● Work required: Repeat everything in the listing below. Keep each line exact.

● Data for this exercise:
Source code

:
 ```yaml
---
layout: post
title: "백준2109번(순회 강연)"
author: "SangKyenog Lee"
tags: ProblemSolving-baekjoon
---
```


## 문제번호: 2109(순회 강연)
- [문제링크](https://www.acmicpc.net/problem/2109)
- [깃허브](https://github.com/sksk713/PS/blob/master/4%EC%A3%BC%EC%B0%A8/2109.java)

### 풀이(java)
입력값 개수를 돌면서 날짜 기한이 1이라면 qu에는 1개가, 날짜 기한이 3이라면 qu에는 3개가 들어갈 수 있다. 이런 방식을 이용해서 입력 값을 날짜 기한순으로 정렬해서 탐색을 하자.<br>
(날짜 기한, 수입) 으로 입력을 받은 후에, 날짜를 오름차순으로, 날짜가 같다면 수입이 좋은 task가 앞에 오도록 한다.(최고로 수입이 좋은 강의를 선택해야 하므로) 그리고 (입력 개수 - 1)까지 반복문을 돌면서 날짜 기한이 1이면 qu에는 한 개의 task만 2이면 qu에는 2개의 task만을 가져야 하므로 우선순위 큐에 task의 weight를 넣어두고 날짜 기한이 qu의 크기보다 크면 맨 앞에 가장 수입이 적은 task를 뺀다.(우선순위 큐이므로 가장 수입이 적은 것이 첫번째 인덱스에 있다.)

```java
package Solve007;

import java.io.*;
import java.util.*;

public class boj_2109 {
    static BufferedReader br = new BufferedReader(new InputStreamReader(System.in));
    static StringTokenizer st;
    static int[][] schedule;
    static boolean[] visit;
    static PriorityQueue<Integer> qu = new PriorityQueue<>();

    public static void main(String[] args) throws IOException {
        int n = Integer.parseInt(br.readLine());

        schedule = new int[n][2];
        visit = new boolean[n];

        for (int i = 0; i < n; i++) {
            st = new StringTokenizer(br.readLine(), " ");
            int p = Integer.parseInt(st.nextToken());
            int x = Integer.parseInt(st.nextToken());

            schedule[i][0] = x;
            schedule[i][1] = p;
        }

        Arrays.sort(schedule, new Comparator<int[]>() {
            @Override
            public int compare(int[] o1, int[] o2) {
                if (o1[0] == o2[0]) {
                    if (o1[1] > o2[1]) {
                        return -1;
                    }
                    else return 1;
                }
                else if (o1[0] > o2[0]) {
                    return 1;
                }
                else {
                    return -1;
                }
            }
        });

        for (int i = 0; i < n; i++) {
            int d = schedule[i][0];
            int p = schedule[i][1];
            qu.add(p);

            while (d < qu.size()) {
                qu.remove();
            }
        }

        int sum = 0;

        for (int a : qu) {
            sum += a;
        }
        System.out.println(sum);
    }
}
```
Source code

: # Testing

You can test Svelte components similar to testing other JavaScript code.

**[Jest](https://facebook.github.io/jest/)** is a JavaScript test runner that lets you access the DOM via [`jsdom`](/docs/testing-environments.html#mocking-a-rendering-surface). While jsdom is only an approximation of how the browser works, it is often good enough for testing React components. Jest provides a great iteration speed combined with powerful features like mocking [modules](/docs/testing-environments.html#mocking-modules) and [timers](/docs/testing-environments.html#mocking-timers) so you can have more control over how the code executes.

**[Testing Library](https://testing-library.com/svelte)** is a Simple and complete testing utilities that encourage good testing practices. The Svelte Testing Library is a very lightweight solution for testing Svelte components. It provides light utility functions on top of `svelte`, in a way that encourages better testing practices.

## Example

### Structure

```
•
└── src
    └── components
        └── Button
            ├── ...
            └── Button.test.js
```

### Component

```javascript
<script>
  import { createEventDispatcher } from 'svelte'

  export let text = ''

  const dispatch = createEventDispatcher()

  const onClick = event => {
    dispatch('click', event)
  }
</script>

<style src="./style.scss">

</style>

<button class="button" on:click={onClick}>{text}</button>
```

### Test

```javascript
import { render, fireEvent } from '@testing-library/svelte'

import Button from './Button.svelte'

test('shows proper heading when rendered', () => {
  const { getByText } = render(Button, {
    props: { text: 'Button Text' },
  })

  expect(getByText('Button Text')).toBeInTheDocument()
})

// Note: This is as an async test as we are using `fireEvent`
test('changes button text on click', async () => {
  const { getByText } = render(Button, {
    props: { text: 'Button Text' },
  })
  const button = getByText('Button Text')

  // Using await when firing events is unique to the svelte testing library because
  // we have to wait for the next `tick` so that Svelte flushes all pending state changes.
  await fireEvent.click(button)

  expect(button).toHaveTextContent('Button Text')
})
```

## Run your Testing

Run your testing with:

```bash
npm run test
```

● Answer to this task:
Source code

:
 ```yaml
---
layout: post
title: "백준2109번(순회 강연)"
author: "SangKyenog Lee"
tags: ProblemSolving-baekjoon
---
```


## 문제번호: 2109(순회 강연)
- [문제링크](https://www.acmicpc.net/problem/2109)
- [깃허브](https://github.com/sksk713/PS/blob/master/4%EC%A3%BC%EC%B0%A8/2109.java)

### 풀이(java)
입력값 개수를 돌면서 날짜 기한이 1이라면 qu에는 1개가, 날짜 기한이 3이라면 qu에는 3개가 들어갈 수 있다. 이런 방식을 이용해서 입력 값을 날짜 기한순으로 정렬해서 탐색을 하자.<br>
(날짜 기한, 수입) 으로 입력을 받은 후에, 날짜를 오름차순으로, 날짜가 같다면 수입이 좋은 task가 앞에 오도록 한다.(최고로 수입이 좋은 강의를 선택해야 하므로) 그리고 (입력 개수 - 1)까지 반복문을 돌면서 날짜 기한이 1이면 qu에는 한 개의 task만 2이면 qu에는 2개의 task만을 가져야 하므로 우선순위 큐에 task의 weight를 넣어두고 날짜 기한이 qu의 크기보다 크면 맨 앞에 가장 수입이 적은 task를 뺀다.(우선순위 큐이므로 가장 수입이 적은 것이 첫번째 인덱스에 있다.)

```java
package Solve007;

import java.io.*;
import java.util.*;

public class boj_2109 {
    static BufferedReader br = new BufferedReader(new InputStreamReader(System.in));
    static StringTokenizer st;
    static int[][] schedule;
    static boolean[] visit;
    static PriorityQueue<Integer> qu = new PriorityQueue<>();

    public static void main(String[] args) throws IOException {
        int n = Integer.parseInt(br.readLine());

        schedule = new int[n][2];
        visit = new boolean[n];

        for (int i = 0; i < n; i++) {
            st = new StringTokenizer(br.readLine(), " ");
            int p = Integer.parseInt(st.nextToken());
            int x = Integer.parseInt(st.nextToken());

            schedule[i][0] = x;
            schedule[i][1] = p;
        }

        Arrays.sort(schedule, new Comparator<int[]>() {
            @Override
            public int compare(int[] o1, int[] o2) {
                if (o1[0] == o2[0]) {
                    if (o1[1] > o2[1]) {
                        return -1;
                    }
                    else return 1;
                }
                else if (o1[0] > o2[0]) {
                    return 1;
                }
                else {
                    return -1;
                }
            }
        });

        for (int i = 0; i < n; i++) {
            int d = schedule[i][0];
            int p = schedule[i][1];
            qu.add(p);

            while (d < qu.size()) {
                qu.remove();
            }
        }

        int sum = 0;

        for (int a : qu) {
            sum += a;
        }
        System.out.println(sum);
    }
}
```
Source code

: # Testing

You can test Svelte components similar to testing other JavaScript code.

**[Jest](https://facebook.github.io/jest/)** is a JavaScript test runner that lets you access the DOM via [`jsdom`](/docs/testing-environments.html#mocking-a-rendering-surface). While jsdom is only an approximation of how the browser works, it is often good enough for testing React components. Jest provides a great iteration speed combined with powerful features like mocking [modules](/docs/testing-environments.html#mocking-modules) and [timers](/docs/testing-environments.html#mocking-timers) so you can have more control over how the code executes.

**[Testing Library](https://testing-library.com/svelte)** is a Simple and complete testing utilities that encourage good testing practices. The Svelte Testing Library is a very lightweight solution for testing Svelte components. It provides light utility functions on top of `svelte`, in a way that encourages better testing practices.

## Example

### Structure

```
•
└── src
    └── components
        └── Button
            ├── ...
            └── Button.test.js
```

### Component

```javascript
<script>
  import { createEventDispatcher } from 'svelte'

  export let text = ''

  const dispatch = createEventDispatcher()

  const onClick = event => {
    dispatch('click', event)
  }
</script>

<style src="./style.scss">

</style>

<button class="button" on:click={onClick}>{text}</button>
```

### Test

```javascript
import { render, fireEvent } from '@testing-library/svelte'

import Button from './Button.svelte'

test('shows proper heading when rendered', () => {
  const { getByText } = render(Button, {
    props: { text: 'Button Text' },
  })

  expect(getByText('Button Text')).toBeInTheDocument()
})

// Note: This is as an async test as we are using `fireEvent`
test('changes button text on click', async () => {
  const { getByText } = render(Button, {
    props: { text: 'Button Text' },
  })
  const button = getByText('Button Text')

  // Using await when firing events is unique to the svelte testing library because
  // we have to wait for the next `tick` so that Svelte flushes all pending state changes.
  await fireEvent.click(button)

  expect(button).toHaveTextContent('Button Text')
})
```

## Run your Testing

Run your testing with:

```bash
npm run test
```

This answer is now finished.